» Work required
Pictures excluded, output exactly the lines from the one containing "Hosting Link" through the last line of the listing below.

» Records for processing

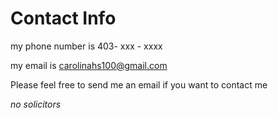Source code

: # Contact Info

my phone number is 403- xxx - xxxx

my email is carolinahs100@gmail.com

Please feel free to send me an email if you want to contact me

_no solicitors_
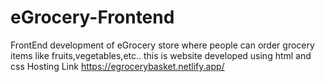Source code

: # eGrocery-Frontend
FrontEnd development of eGrocery store where people can order grocery items like fruits,vegetables,etc..
this is website developed using html and css
Hosting Link
https://egrocerybasket.netlify.app/
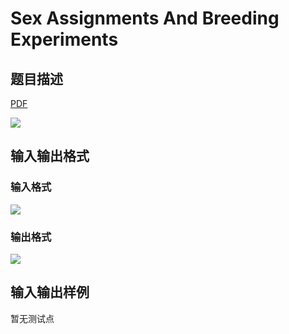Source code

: # Sex Assignments And Breeding Experiments

## 题目描述

[problemUrl]: https://uva.onlinejudge.org/index.php?option=com_onlinejudge&Itemid=8&category=5&page=show_problem&problem=295

[PDF](https://uva.onlinejudge.org/external/3/p359.pdf)

![](https://cdn.luogu.com.cn/upload/vjudge_pic/UVA359/e06899167b6e6259fa766640fca96cf362621da5.png)

## 输入输出格式

### 输入格式

![](https://cdn.luogu.com.cn/upload/vjudge_pic/UVA359/e12f1d5e552caba524f6e12bf90d047513da30e7.png)

### 输出格式

![](https://cdn.luogu.com.cn/upload/vjudge_pic/UVA359/959c629e1e2a821177c5409819d876d573e4bf19.png)

## 输入输出样例

暂无测试点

» Exercise solution
Hosting Link
https://egrocerybasket.netlify.app/
Source code

: # Sex Assignments And Breeding Experiments

## 题目描述

[problemUrl]: https://uva.onlinejudge.org/index.php?option=com_onlinejudge&Itemid=8&category=5&page=show_problem&problem=295

[PDF](https://uva.onlinejudge.org/external/3/p359.pdf)

![](https://cdn.luogu.com.cn/upload/vjudge_pic/UVA359/e06899167b6e6259fa766640fca96cf362621da5.png)

## 输入输出格式

### 输入格式

![](https://cdn.luogu.com.cn/upload/vjudge_pic/UVA359/e12f1d5e552caba524f6e12bf90d047513da30e7.png)

### 输出格式

![](https://cdn.luogu.com.cn/upload/vjudge_pic/UVA359/959c629e1e2a821177c5409819d876d573e4bf19.png)

## 输入输出样例

暂无测试点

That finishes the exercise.